Кроме собственно «авторского» кризиса, они очутились и в кризисе аудитории.

Исчезла прежняя публика.

Появились странные нечитающие люди, которые хотят другого: чтобы их развлекали. За решением практических вопросов они обращаются сами к себе, а глобальные проблемы их пока не волнуют.

А ежели взволнуют, они обратятся к социологам, философам, психологам, историкам и настоящим футурологам. Вряд ли они будут думать о судьбах «кассандро-эмбрионов» с томиком Айтматова в руках.

И все-таки полагаю, что иные из вещей, о которых шла речь выше, останутся, если не в литературной истории, то в истории общества. Останутся как документы, свидетельства кризиса сознания и поисков выхода теми, кто упрямо не уходит из жизни в литературе в момент испытания.

В данном случае меня интересовал не более чем скромный, по моему мнению, литературный результат, а сам — выраженный при помощи литературных средств — поступок. Мне важно то, что в несовершенных, мягко говоря, текстах сказалось— иногда волею, иногда за пределами воли авторов.

Айтматовский Филофей от отчаяния неуслышанности кончает с собой, выходя в открытый космос.

Кончает с собою и героиня одного из последних рассказов Кима «Венера Сеульская» (слышите отзвук соединения несоединимого?)

Что, «смерть — всего лишь порог»?

У Искандера в «Искренности покаяния» есть яростный пассаж, направленный против самоубийственного исхода. Размышляя о самоубийствах Маяковского, Есенина и Цветаевой, он пишет о мистической власти слова над судьбой автора. «Если жизнь представляется невозможной, есть более мужественное решение, чем уход из жизни. Человек должен сказать себе: если жизнь действительно невозможна, она остановится сама. А если она не останавливается, значит, надо перетерпеть боль. <…> Каждый, перетерпевший большую боль, знает, с какой изумительной свежестью после этого ему раскрывается жизнь. Это дар самой жизни за верность ей, а может быть, даже одобрительный кивок Бога».

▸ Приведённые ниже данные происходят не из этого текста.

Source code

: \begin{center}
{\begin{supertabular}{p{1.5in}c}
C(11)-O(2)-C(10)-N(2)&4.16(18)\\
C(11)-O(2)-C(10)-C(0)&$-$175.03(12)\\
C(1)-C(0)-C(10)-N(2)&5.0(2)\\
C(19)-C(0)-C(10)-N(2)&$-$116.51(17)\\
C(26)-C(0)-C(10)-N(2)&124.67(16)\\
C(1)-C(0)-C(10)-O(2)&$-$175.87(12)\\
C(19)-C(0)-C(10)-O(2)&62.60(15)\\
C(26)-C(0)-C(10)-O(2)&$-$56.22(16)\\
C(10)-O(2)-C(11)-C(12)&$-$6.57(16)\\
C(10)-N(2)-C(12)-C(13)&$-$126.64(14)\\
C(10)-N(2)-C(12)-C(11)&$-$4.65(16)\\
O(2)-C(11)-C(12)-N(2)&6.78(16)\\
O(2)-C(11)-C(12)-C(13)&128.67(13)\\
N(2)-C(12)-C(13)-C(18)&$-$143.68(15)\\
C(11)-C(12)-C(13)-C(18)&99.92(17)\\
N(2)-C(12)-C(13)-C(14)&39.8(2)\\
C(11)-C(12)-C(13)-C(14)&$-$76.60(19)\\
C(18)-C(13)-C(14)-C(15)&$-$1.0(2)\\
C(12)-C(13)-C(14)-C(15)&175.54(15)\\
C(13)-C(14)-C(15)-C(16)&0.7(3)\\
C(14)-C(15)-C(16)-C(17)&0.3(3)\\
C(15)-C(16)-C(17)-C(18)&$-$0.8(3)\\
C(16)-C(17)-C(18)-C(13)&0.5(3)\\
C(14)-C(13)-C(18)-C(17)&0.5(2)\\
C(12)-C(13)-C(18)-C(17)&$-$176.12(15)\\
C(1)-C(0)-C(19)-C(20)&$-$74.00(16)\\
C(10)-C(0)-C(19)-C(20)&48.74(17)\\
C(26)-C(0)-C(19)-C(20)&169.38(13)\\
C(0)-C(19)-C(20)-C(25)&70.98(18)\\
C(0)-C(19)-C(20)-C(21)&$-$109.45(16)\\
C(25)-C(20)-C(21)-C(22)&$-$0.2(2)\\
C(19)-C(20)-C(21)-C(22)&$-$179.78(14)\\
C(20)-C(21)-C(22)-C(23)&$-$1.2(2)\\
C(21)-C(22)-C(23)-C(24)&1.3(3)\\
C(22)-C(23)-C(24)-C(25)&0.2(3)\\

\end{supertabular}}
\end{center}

В ряду самоубийств литературных персонажей постсоветской словесности имена искандеровских героев не значатся.

И хотя возвращение к себе как итог новой идентификации может выглядеть не столь эффектным, как выход в айтматовский космос или в кимовское бессмертие; хотя у кого-то морщится нос при появлении «нового Искандера, которого я уже давно читал», — но, по крайней мере, это не обставленный с различными искусственными эффектами конец. Пи «жизни в целом», ни «вселенной», ни отдельно взятого автора. Однако такой вариант — отнюдь не подсказка.

По знаменитому тоннелю, открытому сознанию после смерти, каждый проходит самостоятельно.